We are enhancing our approach to risk based supervision so that we allocate our resources to areas or firms which are higher risk.
We do not seek to eliminate risk completely, but to make the best use of our limited resources to proactively reduce risk to an acceptable level.
We also take an explicitly non-zero failure approach to regulation, meaning we do not seek to prevent every harm from occurring, choosing instead to allow greater flexibility for firms to operate freely, and in the best economic of Jersey as long as risks remain within tolerable levels.
In the course of letting firms operate freely, risks will crystalise that fall both within and outside our tolerance. When they occur our focus will be recovery, prevention of repetition, and action in respect of any regulatory breach.
Risks to what?
Any risk we identify in the financial services sector, or in the way we carry out our business, must be something that has the potential to impact on the Guiding Principles set out in the Financial Services (Jersey) Law 1998.
The risks we identify will be embedded at the heart of our risk-based methodology for supervision, and all our activities and reporting will be aligned to those risks.
To provide a common language for our dialogue with regulated businesses, and ensure a consistent and transparent view of the risks that both we and Industry have to manage, we have published our Risk Overview.
These are risks caused by the strategy, business model and structure of a regulated business, and are an inherent factor in the overall level of risk a firm may pose and are usually a result of the firm’s legitimate choices rather than a regulatory breach.
Example: A regulated business with a business model focused on higher risk jurisdiction will have a higher inherent risk than one that doesn't.
These are the risks that relate to a firms’ operations and arise from its people, policies, processes and systems. Although they can be a regulatory breach, are not always associated with any harm that can impact on the JFSC’s Guiding Principles.
Example: a firm may be in financial distress for some time, without any direct harm to its customers, and can eventually trade its way out of difficulty.
These are the risks that have a direct and negative impact, causing harm. They are the result of an individual or set of action(s) or omission(s) on the part of a firm, and will always impact on the guiding Principles.

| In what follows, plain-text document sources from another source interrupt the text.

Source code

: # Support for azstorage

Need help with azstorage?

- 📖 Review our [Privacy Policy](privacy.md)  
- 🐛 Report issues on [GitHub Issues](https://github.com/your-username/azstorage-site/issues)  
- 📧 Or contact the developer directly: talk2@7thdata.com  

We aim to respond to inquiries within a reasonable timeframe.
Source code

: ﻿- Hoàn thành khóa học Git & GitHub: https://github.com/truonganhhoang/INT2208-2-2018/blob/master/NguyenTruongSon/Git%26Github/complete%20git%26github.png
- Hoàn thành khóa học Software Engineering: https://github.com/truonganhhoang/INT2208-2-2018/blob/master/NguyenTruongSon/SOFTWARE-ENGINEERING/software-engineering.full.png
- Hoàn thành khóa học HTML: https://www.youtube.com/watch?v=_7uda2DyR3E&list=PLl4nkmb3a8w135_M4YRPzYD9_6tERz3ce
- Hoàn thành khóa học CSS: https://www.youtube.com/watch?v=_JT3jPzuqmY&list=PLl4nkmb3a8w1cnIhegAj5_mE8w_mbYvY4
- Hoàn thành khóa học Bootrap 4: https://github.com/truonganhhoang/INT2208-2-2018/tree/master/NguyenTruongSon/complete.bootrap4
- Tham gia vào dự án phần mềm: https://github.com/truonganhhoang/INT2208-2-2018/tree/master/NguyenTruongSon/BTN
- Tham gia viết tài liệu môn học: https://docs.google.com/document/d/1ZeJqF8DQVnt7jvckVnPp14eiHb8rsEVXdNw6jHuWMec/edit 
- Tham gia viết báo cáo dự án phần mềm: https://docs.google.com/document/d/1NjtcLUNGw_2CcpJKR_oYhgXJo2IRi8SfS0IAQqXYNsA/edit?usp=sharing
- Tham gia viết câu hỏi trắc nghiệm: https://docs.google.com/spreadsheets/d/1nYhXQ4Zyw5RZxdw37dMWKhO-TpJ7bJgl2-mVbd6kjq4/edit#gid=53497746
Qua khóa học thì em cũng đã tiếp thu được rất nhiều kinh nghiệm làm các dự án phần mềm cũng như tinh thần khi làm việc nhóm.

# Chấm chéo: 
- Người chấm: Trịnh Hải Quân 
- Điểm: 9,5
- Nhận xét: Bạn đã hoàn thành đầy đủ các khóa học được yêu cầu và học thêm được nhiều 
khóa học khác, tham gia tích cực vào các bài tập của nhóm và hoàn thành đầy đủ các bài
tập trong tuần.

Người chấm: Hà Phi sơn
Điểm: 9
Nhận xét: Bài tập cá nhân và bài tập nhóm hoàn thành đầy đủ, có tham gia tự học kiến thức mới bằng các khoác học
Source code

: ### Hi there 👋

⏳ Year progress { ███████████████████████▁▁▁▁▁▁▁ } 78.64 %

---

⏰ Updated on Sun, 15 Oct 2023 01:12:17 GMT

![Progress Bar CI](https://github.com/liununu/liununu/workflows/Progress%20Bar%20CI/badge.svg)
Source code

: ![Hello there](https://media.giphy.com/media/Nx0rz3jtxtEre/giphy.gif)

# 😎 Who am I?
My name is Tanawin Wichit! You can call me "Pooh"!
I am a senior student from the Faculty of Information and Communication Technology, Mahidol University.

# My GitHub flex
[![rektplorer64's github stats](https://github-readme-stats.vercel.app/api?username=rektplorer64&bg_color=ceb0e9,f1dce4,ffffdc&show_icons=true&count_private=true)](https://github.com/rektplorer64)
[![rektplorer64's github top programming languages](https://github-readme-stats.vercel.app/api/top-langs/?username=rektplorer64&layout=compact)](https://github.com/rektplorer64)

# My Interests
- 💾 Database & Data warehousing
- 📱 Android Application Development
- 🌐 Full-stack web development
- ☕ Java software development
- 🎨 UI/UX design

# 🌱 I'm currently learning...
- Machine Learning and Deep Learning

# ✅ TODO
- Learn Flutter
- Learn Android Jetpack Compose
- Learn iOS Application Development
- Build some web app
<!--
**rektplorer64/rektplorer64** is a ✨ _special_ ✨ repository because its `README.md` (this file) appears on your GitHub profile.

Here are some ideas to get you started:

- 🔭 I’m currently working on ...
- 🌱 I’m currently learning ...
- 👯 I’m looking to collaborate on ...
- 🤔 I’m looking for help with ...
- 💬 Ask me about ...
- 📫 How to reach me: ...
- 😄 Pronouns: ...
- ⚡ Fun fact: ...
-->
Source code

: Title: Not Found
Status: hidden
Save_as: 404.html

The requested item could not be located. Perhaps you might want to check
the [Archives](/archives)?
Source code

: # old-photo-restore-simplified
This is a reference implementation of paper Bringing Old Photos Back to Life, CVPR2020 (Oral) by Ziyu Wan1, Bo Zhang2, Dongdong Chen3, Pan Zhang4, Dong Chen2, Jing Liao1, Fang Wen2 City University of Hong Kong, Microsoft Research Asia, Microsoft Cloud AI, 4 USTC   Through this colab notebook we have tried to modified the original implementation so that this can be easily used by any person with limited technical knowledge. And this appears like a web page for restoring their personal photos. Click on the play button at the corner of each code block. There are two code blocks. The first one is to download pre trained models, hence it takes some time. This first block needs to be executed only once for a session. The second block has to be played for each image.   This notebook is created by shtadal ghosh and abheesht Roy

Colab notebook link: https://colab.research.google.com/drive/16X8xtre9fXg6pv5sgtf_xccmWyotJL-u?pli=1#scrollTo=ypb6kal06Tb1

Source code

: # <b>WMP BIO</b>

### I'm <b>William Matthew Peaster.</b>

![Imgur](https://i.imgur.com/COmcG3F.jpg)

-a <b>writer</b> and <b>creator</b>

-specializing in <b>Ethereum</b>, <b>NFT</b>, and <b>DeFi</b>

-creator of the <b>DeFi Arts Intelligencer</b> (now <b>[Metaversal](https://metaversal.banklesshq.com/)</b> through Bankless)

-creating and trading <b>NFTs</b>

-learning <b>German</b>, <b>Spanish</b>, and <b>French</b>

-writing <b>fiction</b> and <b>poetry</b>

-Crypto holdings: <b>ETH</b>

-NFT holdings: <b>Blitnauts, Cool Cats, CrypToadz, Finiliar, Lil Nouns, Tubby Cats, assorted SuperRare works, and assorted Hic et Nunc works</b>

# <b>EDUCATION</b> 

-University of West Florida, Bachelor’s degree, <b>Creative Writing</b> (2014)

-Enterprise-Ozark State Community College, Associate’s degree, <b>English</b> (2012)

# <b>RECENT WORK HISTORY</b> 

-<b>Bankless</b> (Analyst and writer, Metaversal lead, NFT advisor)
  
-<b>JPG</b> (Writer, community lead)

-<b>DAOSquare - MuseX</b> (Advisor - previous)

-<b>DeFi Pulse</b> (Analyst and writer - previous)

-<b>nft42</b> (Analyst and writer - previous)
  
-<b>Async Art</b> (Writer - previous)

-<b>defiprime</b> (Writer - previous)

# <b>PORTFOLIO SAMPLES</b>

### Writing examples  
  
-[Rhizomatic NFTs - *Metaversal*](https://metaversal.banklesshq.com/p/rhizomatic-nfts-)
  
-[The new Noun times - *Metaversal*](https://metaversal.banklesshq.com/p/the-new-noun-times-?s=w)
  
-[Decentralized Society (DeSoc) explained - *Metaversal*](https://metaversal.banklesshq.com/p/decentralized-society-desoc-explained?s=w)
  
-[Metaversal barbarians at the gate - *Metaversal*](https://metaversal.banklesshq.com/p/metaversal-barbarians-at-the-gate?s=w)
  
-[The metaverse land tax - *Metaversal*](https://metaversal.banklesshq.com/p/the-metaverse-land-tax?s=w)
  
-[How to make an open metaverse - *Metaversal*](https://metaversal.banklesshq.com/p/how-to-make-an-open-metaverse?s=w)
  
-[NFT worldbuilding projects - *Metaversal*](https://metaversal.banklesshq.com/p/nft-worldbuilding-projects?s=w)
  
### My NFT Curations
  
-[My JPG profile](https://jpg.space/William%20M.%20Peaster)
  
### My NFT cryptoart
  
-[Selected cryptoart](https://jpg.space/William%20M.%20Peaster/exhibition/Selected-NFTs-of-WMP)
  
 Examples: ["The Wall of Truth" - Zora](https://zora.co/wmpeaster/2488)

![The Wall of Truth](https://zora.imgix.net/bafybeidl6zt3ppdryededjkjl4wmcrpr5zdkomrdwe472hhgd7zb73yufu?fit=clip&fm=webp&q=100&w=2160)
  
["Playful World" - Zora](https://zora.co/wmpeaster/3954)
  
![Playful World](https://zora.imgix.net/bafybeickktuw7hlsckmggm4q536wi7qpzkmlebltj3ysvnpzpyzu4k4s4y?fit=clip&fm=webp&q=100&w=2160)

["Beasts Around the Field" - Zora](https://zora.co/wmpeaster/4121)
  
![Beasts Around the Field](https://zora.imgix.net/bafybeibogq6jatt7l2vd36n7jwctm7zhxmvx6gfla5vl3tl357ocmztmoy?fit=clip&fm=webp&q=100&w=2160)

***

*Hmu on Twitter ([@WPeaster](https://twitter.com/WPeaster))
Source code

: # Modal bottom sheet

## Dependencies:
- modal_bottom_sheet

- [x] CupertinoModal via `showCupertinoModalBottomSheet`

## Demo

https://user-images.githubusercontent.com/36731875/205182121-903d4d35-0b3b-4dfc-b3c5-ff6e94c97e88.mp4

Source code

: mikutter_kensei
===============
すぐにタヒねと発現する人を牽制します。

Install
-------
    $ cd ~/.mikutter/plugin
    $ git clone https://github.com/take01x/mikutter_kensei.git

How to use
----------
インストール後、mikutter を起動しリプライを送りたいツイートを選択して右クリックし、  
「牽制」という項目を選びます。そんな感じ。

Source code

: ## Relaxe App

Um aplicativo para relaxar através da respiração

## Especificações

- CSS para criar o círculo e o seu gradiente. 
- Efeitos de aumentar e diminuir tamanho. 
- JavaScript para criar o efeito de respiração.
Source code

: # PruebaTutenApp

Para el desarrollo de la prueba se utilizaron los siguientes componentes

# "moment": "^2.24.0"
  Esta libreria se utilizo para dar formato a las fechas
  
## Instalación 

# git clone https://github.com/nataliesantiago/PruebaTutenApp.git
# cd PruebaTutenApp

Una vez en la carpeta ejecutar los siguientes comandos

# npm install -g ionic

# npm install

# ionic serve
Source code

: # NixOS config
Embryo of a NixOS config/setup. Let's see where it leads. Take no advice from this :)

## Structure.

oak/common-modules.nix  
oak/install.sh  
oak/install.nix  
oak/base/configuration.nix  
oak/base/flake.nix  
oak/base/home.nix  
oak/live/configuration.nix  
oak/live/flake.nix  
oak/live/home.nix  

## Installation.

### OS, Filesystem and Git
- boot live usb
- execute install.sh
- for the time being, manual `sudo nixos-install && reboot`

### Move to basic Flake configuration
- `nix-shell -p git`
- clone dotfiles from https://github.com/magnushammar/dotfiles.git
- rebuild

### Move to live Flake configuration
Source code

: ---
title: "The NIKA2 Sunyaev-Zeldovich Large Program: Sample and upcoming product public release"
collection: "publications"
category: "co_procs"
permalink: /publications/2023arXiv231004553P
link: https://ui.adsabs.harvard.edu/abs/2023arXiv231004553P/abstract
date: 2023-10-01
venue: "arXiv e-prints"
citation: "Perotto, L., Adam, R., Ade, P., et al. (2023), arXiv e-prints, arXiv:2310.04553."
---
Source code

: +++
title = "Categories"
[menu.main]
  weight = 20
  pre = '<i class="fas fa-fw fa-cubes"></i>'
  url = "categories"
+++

Example: a firm loses or inadvertently discloses client data, which could cause financial loss or reputational damage to the customer or firm, and also damage the reputation of Jersey.
How we will assess these risks
We assess risk by the combination of impact (the potential harm that could be caused) and probability (the likelihood of a particular risk occurring).
In our risk-based approach, impact and probability are combined to give a measure of the overall risk posed to our guiding principles. We then compare this assessment to our appetite for risk and to prioritise and select the appropriate response.
We typically consider risk at an individual, entity and thematic level. In some cases, risks may already have occurred, meaning that we actually assess and respond to the consequences rather than the potential harm posed by a risk.
A key advantage to taking a risk-based approach is that it enables us to become much more proactive, identifying and tackling risks before they occur, rather than acting retrospectively once harm has arisen.
Consistent assessment, across the broad spectrum of risks that we monitor, is essential to ensure that our action is targeted proportionately at controlling the risks that we will not tolerate.
Our assessment takes into account both risks that have occurred and those that could potentially occur.